Голодные игры - Сьюзен Коллинз
Шрифт:
Интервал:
Закладка:
— Увидимся на площади, — говорю я.
— Ты уж принарядись, — хмуро отвечает Гейл.
Дома мама и сестра уже собрались. Мама надела красивое платье, оставшееся у нее с аптечных времен. На Прим — моя блузка с оборками и юбка, в которых я шла на свою первую Жатву.
Меня ждет лохань с горячей водой. Я смываю пот и грязь, налипшую в лесу, и даже мою волосы. Мама приготовила мне одно из своих красивых платьев, голубое из мягкой, тонкой материи.
— Ты правда думаешь, мне стоит его надеть? — удивляюсь я.
Одно время я так злилась на маму, что вообще ничего не хотела от нее принимать. Теперь стараюсь не отказываться. Но этот случай особый. Для мамы всегда очень много значили вещи из ее прошлой жизни.
— Конечно. И давай сделаем тебе прическу.
Мама насухо вытирает мне волосы полотенцем, старательно расчесывает и укладывает. Когда я смотрюсь в наше треснутое зеркало у стены, то едва себя узнаю.

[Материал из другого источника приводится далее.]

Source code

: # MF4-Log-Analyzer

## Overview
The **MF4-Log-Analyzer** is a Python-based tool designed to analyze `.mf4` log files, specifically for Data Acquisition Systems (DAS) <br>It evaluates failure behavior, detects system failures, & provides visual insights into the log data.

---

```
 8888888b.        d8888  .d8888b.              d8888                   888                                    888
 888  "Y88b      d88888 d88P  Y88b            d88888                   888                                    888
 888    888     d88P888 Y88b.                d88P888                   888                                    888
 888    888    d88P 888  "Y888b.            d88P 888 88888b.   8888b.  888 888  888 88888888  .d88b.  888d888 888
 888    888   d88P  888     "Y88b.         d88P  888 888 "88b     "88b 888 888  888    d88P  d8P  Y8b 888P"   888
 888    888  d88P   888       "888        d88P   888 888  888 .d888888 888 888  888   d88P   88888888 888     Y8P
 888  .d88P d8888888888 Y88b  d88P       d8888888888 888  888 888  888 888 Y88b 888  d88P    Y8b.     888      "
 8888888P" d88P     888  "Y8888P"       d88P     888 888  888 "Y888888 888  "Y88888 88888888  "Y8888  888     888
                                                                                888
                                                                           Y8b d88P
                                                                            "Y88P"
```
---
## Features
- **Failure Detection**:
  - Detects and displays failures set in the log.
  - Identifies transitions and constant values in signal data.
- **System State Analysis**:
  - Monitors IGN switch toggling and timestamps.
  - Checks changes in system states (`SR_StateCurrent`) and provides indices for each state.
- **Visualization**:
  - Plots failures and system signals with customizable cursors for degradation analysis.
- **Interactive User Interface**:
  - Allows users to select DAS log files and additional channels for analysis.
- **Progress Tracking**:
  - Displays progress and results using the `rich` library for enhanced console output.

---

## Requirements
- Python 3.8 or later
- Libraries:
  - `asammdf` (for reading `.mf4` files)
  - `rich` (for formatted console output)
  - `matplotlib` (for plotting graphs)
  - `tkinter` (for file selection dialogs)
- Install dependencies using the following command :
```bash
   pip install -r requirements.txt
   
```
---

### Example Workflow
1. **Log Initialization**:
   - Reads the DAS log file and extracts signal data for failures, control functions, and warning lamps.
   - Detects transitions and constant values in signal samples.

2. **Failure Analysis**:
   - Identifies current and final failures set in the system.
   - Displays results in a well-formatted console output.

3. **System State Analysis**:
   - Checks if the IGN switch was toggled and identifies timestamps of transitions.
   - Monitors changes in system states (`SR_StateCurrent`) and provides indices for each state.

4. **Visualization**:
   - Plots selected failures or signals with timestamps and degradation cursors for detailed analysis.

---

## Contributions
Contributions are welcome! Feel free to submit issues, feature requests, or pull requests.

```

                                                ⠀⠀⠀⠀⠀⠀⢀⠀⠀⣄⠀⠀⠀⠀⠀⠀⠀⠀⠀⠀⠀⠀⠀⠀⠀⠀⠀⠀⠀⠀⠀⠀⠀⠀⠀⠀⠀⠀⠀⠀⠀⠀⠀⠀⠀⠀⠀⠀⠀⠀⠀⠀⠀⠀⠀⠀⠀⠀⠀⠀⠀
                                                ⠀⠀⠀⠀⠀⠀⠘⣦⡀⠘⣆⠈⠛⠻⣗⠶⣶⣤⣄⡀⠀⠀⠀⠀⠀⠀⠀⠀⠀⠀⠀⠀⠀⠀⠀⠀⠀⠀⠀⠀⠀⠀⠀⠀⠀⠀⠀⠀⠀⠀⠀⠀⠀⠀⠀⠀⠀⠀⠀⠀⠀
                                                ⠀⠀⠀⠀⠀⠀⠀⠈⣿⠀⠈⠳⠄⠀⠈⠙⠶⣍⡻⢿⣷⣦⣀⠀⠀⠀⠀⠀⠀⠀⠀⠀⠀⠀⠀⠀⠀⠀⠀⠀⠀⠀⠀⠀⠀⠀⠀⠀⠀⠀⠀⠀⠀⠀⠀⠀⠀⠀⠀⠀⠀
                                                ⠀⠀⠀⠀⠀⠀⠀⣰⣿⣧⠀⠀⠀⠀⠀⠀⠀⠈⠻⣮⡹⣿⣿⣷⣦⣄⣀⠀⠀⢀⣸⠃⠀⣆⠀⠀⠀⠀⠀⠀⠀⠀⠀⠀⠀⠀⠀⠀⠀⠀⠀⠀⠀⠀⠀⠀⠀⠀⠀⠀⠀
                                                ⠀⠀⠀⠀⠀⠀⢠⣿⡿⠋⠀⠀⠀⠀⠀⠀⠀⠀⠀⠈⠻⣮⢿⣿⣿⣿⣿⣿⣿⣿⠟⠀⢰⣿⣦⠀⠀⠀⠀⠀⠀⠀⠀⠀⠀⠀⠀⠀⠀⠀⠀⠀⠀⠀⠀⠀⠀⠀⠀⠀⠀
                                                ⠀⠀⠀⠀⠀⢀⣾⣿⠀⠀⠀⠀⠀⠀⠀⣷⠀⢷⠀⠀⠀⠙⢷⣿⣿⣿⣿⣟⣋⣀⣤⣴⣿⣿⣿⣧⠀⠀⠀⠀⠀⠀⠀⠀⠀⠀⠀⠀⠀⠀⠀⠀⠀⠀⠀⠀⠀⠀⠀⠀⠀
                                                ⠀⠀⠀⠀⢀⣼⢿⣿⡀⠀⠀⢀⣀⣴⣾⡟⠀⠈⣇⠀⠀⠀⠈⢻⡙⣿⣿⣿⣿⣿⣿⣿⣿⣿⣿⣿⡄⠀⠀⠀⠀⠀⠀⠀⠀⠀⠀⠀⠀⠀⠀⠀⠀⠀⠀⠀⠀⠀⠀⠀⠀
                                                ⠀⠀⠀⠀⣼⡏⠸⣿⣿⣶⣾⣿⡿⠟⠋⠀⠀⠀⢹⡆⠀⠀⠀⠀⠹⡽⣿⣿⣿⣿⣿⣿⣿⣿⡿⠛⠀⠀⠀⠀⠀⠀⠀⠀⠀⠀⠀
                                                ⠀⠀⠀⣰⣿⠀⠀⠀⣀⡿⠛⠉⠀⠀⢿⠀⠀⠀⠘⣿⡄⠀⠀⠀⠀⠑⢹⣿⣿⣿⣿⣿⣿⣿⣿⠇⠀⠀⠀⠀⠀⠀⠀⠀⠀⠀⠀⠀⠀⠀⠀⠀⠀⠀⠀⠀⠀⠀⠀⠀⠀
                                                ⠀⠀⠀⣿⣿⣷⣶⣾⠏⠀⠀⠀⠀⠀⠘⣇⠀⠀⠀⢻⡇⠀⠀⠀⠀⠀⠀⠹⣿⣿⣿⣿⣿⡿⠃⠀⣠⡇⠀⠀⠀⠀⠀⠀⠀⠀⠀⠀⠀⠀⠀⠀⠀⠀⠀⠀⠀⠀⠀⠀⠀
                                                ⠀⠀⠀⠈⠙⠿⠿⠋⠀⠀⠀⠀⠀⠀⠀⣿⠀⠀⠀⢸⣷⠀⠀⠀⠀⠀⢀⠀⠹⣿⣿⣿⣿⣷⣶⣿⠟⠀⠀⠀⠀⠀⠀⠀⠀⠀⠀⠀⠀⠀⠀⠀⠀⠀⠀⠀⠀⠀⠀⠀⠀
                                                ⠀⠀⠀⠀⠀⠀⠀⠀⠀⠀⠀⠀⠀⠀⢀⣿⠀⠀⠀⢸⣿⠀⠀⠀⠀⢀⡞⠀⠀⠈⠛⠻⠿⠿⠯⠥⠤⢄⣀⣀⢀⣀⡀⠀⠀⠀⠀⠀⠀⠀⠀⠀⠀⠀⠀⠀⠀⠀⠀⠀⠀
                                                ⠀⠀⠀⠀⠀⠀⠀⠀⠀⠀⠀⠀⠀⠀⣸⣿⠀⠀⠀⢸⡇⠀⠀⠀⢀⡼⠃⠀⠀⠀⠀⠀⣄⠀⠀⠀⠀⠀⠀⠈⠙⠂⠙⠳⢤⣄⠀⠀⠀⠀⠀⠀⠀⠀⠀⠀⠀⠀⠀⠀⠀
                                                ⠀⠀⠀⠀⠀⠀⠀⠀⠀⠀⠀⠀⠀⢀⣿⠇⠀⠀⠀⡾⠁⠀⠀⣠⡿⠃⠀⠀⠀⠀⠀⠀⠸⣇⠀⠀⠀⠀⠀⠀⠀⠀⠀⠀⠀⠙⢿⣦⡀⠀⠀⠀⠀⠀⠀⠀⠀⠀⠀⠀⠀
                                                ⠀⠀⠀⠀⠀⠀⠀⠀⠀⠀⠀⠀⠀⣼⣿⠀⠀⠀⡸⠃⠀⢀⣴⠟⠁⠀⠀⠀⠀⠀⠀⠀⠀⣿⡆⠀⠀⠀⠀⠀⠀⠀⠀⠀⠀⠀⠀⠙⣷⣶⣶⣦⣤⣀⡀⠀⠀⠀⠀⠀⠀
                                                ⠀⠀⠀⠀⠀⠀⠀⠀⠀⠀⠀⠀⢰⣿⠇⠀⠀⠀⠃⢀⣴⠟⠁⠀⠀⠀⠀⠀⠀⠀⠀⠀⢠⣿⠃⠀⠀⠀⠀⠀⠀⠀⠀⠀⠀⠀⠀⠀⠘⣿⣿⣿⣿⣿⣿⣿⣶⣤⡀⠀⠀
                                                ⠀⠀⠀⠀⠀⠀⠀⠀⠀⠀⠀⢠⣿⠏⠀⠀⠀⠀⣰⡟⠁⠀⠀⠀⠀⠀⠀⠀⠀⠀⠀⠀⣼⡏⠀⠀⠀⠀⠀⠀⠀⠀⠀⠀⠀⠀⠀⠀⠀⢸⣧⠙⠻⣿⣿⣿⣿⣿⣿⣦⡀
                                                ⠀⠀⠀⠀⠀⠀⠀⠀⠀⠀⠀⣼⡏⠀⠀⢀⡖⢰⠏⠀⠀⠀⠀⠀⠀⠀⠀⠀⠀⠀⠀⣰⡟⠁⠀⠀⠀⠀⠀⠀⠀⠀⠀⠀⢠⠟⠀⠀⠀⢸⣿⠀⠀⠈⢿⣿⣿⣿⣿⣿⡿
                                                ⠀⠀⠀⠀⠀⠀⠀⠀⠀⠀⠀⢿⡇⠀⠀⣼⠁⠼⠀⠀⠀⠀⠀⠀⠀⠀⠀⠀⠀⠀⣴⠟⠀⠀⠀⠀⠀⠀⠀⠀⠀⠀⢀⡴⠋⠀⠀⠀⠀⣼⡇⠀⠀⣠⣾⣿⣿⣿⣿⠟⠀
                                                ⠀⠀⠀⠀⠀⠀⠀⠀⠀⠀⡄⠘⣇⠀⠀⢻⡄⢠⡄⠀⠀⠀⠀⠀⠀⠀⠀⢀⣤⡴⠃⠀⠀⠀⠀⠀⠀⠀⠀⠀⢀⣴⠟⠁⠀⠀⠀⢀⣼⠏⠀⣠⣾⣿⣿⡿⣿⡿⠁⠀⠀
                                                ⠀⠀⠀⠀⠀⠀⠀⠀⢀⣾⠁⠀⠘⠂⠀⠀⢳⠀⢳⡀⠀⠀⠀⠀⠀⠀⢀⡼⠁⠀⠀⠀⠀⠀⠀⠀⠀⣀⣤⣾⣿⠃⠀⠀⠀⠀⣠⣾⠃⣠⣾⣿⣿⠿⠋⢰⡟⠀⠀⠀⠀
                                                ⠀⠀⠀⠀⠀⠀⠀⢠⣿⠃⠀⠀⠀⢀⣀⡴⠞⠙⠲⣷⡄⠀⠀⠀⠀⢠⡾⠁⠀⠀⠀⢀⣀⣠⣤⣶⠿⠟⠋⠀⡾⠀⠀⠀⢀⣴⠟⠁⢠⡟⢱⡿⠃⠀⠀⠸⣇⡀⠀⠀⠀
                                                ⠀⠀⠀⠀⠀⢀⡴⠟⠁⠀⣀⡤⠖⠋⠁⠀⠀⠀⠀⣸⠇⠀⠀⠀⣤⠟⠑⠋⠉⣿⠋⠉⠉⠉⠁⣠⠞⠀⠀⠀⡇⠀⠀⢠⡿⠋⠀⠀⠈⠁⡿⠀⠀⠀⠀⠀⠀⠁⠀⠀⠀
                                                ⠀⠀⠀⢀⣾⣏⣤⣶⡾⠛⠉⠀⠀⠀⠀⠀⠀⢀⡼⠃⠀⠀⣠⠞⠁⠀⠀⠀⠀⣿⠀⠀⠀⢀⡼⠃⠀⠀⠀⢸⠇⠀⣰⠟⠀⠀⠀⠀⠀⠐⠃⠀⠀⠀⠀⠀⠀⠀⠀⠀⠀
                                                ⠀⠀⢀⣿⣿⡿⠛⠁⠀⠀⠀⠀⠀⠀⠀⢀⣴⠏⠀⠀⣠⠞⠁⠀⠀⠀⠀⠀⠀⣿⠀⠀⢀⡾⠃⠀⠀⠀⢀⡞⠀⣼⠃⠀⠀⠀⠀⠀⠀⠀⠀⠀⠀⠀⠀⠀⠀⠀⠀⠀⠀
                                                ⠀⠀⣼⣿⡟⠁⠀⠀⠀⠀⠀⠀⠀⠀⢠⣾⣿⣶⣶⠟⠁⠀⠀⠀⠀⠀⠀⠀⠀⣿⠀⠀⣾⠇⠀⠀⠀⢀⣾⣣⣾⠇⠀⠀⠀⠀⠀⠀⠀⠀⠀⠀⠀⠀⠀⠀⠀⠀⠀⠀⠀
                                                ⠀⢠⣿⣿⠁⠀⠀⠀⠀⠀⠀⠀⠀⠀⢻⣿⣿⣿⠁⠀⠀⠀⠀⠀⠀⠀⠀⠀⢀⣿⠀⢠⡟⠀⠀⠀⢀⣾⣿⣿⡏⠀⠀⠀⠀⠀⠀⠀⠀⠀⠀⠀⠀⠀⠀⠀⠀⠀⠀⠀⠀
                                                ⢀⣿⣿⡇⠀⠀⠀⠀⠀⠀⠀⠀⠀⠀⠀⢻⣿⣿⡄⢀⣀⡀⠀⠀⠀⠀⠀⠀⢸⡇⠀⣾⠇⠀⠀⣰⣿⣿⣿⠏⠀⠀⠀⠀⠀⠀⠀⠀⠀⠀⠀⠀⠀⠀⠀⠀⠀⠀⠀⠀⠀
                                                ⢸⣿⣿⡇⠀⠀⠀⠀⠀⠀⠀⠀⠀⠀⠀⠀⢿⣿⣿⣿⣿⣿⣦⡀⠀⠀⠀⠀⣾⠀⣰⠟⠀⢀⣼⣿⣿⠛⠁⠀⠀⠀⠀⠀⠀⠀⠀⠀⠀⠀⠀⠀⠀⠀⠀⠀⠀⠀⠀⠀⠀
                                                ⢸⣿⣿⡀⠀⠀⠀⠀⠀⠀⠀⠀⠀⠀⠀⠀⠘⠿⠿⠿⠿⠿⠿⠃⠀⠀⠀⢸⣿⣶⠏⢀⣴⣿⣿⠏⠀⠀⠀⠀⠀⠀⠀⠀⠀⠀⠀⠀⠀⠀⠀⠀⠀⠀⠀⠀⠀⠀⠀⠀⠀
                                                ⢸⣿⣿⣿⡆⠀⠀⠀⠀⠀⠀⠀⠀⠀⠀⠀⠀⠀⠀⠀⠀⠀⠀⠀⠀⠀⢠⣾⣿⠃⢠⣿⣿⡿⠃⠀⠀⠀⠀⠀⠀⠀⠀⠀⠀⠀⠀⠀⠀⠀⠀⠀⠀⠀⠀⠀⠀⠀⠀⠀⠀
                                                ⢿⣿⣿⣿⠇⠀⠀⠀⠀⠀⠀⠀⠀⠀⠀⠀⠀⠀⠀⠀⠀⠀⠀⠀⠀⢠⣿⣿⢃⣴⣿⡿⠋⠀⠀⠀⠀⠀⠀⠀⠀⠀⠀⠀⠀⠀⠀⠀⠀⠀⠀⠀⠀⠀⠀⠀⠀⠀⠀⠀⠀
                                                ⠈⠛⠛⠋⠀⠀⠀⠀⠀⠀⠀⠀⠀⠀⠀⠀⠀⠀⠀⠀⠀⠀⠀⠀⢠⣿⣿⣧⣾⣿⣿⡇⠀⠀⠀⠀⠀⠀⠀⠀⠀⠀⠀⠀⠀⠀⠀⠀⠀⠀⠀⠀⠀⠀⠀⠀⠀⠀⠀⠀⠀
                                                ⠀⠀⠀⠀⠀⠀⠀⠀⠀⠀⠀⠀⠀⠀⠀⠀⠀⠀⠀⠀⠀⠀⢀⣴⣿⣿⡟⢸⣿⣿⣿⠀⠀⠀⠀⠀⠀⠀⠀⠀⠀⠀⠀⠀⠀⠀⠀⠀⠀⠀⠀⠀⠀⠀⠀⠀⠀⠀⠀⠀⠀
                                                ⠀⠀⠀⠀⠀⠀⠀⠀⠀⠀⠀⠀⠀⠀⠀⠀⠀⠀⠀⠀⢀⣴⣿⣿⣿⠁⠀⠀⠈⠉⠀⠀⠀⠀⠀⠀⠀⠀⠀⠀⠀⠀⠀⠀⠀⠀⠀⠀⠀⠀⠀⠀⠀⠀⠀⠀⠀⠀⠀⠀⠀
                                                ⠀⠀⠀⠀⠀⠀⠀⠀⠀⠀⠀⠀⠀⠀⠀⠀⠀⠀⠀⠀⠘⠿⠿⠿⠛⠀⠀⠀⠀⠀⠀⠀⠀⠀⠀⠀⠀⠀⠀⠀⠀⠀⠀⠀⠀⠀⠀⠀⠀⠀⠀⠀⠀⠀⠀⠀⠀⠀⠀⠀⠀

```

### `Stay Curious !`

— Ты такая красивая! — тихо выдыхает Прим.
— Будто подменили, — говорю я и обнимаю ее.
Как трудно ей будет пережить следующие часы, свою первую Жатву. Она почти в безопасности, — если тут вообще кто-то в безопасности, — ее имя внесли только один раз, по возрасту; я бы ни за что не позволила ей взять тессеры. Но Прим боится за меня. Боится того, о чем даже думать не хочется.
Я всегда защищаю Прим как только могу, а здесь бессильна. Боль, которую чувствует сестра, передается и мне, и я боюсь, что она это заметит. Край ее блузки выбился наружу.
— Подбери хвост, утенок, — говорю я, изо всех сил стараясь, чтобы голос прозвучал спокойно, и заправляю блузку.
— Кря-кря, — крякает мне Прим и смеется.
— Кря-кря и тебе, — отвечаю я и тоже смеюсь — так, как могу смеяться только рядом с Прим. — Пошли обедать, — говорю я, целуя ее в макушку.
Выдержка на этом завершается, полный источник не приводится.